I’ve been receiving the daily email from Thrillist.com since the SoCal offshoot of the New York site launched a little over a week ago, and so far have been largely unimpressed. Promising “targeted, relevant information you can actually use”, Thrillist has mostly been reviews of bars and clubs in the area, and while well written, nothing fresh or different from what you can find at any number of local blogs.
However, today they wrote about Absolution Gym’s “Spy School”, which, frankly, has made up for the rest of the less than inspired entries.
Over a period of several months, hopeful assassins learn mid-air acrobatics at a WeHo gym, scale cliffs in Malibu, and unload Glocks into paper targets at a clandestine, undisclosed gun range — all in the name of pretend-espionage awesomeness. Absolution’s top-secret roster of specialists is packed with experts in all the spy fields, from hand-to-hand combat to ice climbing.
How could anyone procrastinate using this gym membership?
Thrillist promises that favorable reviews can’t be bought (unlike Daily Candy, another email zine that recently spammed subscribers with a paid rave about Wal-Mart (h/t reader a35mmLife).

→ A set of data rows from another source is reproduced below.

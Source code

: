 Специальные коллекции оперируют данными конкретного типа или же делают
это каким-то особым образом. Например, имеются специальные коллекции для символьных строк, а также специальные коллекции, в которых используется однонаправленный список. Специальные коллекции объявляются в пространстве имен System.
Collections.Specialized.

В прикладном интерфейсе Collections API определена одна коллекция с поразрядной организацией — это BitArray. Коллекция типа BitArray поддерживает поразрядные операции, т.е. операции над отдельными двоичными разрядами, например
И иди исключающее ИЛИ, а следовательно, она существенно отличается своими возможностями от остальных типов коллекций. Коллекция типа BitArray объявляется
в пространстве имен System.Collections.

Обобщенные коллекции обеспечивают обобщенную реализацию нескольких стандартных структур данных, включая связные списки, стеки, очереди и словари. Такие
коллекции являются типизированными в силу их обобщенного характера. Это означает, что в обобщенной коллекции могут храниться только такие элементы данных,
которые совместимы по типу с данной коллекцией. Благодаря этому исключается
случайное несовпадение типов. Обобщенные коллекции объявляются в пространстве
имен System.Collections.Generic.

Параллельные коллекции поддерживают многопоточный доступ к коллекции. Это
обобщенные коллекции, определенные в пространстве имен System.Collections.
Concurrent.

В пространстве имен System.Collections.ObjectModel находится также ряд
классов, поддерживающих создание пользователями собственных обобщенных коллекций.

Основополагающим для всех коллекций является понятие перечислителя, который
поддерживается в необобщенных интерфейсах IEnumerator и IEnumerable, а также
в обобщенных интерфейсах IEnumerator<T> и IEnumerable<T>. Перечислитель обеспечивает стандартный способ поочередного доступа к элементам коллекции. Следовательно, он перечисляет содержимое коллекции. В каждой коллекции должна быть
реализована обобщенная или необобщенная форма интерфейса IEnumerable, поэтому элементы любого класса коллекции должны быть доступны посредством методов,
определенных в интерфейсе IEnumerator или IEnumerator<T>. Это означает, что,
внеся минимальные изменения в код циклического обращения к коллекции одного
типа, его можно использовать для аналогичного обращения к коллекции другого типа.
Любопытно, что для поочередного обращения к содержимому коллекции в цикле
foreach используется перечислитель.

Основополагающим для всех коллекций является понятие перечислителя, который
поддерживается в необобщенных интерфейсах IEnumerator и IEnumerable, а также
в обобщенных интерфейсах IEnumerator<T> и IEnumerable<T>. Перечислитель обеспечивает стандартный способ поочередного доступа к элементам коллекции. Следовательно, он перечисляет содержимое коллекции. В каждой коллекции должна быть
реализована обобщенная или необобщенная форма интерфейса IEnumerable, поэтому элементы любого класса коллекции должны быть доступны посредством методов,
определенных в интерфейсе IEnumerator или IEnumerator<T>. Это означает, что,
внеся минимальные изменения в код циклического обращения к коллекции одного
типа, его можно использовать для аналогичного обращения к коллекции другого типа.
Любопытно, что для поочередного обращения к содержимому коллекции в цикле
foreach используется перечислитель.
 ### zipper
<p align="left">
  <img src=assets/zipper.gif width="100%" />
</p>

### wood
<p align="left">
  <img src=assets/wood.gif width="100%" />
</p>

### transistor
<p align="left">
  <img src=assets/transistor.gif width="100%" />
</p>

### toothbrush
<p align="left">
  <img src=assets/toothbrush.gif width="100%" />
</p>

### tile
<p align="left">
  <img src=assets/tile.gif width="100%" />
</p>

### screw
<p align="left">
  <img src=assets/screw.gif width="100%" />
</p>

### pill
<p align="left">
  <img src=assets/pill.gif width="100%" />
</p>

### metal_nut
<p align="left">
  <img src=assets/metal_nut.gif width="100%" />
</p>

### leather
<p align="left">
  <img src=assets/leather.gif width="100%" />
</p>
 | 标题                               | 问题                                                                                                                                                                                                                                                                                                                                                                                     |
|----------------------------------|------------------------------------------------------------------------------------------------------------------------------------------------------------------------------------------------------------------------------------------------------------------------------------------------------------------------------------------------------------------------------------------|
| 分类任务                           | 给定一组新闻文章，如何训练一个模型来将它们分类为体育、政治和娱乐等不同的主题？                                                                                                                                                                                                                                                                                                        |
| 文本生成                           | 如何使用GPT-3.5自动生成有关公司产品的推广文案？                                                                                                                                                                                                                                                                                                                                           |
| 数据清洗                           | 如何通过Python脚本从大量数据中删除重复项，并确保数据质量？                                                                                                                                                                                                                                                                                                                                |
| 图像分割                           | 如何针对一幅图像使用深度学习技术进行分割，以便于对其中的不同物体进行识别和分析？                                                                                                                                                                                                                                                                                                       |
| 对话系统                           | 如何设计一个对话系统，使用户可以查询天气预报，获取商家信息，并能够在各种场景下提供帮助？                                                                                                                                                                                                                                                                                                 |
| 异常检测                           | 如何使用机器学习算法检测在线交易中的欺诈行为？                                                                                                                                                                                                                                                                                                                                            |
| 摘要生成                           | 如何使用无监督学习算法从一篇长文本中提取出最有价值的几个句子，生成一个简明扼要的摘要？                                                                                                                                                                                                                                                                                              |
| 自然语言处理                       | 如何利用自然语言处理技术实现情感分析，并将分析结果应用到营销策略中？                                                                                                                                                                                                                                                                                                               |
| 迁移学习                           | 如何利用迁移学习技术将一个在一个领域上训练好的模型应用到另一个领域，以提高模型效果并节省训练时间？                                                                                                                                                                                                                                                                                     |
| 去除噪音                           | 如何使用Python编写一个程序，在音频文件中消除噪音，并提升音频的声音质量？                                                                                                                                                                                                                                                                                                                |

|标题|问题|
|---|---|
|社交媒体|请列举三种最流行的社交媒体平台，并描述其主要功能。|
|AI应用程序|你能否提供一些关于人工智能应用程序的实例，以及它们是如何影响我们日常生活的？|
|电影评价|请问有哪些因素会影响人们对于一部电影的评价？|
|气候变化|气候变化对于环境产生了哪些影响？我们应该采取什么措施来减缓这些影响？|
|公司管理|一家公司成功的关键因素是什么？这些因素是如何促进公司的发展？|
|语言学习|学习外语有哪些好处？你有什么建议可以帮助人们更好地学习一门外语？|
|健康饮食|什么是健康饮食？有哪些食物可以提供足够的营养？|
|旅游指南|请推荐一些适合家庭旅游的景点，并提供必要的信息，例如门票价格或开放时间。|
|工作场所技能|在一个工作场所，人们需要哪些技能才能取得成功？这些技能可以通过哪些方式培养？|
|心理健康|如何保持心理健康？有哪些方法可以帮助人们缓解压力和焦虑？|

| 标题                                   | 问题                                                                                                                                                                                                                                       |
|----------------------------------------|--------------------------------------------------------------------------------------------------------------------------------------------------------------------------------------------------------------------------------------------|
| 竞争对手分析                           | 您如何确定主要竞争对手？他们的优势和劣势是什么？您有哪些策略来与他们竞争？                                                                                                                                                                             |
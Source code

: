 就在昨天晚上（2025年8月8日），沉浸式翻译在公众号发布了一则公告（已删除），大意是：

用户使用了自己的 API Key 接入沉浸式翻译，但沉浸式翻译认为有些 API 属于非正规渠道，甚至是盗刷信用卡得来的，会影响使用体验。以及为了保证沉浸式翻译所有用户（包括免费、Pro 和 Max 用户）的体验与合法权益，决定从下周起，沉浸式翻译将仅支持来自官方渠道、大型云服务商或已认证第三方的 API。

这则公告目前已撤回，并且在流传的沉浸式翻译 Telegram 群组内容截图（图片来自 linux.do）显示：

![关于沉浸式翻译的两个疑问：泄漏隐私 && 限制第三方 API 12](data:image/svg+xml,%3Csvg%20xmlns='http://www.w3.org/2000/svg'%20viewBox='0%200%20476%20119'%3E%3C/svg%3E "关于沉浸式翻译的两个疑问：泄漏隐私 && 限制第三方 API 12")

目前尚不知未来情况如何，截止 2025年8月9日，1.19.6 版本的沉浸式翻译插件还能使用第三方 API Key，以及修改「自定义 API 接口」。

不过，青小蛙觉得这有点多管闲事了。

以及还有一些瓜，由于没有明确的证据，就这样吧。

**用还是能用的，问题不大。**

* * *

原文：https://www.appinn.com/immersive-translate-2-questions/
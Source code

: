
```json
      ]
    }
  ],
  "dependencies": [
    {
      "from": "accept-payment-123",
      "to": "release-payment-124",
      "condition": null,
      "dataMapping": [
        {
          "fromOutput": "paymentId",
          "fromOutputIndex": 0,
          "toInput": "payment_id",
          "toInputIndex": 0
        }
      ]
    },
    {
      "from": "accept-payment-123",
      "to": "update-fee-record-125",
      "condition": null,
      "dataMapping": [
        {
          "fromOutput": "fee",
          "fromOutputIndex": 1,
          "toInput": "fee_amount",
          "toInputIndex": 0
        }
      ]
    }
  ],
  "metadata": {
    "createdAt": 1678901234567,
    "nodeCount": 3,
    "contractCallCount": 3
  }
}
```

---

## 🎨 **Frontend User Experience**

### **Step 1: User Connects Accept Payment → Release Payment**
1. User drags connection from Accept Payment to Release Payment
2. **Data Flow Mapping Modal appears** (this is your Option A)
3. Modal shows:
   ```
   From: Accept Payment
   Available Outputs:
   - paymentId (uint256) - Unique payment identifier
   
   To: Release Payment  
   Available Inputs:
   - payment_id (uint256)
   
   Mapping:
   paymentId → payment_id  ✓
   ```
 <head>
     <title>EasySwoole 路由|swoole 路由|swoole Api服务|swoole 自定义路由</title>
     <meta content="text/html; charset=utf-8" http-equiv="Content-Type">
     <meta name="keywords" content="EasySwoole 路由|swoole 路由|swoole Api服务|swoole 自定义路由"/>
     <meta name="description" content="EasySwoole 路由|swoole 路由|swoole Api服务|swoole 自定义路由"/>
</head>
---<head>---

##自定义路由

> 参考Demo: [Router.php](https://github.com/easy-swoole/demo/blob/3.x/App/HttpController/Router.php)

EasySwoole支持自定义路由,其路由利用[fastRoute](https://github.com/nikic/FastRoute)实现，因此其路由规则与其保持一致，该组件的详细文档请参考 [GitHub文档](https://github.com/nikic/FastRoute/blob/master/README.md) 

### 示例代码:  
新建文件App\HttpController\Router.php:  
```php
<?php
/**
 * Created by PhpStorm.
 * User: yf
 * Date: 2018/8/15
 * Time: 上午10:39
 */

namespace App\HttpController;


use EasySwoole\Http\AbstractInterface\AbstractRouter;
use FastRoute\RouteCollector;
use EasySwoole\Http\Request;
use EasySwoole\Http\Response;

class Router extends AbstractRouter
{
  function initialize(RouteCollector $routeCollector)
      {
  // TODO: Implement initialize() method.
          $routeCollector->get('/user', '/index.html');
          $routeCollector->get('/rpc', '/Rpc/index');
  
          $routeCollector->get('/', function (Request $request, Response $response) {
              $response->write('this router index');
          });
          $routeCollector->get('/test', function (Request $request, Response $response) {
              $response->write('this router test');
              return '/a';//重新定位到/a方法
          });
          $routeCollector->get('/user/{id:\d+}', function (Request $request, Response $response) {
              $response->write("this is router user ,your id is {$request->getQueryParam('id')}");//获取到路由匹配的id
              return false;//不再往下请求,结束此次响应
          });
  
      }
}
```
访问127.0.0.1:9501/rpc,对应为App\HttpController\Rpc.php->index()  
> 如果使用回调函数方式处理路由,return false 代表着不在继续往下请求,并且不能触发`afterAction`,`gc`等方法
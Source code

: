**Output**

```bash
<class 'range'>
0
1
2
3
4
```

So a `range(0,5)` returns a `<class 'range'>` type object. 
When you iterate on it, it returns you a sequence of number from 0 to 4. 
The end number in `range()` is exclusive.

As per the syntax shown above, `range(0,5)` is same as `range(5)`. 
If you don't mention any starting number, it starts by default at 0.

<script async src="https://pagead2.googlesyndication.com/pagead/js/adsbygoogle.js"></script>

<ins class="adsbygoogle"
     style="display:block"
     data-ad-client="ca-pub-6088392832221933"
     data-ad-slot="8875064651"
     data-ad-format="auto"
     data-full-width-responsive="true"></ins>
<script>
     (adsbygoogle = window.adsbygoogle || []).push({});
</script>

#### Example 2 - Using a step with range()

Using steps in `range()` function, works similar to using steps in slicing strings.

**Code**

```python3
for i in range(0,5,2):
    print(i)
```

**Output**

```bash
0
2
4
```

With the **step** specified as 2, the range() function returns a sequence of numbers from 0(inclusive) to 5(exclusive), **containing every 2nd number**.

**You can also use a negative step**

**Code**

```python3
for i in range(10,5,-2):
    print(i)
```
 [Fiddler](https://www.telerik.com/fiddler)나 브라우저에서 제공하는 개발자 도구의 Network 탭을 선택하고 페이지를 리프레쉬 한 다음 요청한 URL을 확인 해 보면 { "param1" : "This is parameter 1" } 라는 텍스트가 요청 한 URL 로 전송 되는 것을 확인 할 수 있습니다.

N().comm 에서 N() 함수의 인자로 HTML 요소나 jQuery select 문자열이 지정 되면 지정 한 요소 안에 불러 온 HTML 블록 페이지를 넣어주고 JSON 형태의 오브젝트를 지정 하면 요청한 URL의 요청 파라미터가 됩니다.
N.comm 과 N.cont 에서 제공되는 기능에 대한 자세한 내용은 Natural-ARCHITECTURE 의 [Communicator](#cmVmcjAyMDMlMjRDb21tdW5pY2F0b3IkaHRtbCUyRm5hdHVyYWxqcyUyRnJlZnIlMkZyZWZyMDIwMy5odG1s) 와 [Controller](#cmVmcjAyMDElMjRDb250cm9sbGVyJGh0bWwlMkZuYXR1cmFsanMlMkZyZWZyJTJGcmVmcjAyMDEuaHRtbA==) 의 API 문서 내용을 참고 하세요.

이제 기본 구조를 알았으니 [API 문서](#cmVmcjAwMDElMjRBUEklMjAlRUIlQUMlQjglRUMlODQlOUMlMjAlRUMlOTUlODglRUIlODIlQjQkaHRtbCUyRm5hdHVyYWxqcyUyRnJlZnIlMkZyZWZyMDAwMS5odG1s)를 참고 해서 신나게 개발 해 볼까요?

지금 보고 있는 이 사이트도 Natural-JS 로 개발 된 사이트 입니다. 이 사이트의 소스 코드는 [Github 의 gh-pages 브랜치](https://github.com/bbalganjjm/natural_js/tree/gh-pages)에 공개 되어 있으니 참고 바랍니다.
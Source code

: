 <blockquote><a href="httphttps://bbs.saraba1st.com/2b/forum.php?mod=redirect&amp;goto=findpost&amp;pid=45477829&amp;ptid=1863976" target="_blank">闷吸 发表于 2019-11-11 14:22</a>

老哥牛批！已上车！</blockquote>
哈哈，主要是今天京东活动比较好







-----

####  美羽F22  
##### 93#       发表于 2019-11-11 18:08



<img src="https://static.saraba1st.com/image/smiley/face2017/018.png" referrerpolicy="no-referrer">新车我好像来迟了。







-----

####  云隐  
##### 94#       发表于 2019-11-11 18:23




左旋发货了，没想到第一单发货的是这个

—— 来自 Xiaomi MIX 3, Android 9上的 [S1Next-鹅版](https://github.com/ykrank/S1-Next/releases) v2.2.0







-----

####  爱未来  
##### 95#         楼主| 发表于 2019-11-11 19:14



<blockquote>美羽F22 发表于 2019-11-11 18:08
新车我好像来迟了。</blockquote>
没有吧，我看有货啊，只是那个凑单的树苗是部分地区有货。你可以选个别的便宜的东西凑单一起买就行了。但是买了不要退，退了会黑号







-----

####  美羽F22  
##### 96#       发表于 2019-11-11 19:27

What Thrillist need to do is obvious: just become a blog. Their site design is fun and vibrant, and you can search past emails, but there’s no easy to browse archive. Let people choose between the email or just reading the blog (or maybe an RSS feed)… and if you really want people to still subscribe, make sure there’s an advantage (maybe advance emails before entries hit the blog, or premiums of some sort, such as contests, freebies, etc. for subscribers only).
Then again, this would defeat the gimmick of the name: Thrillist = Thrill+List.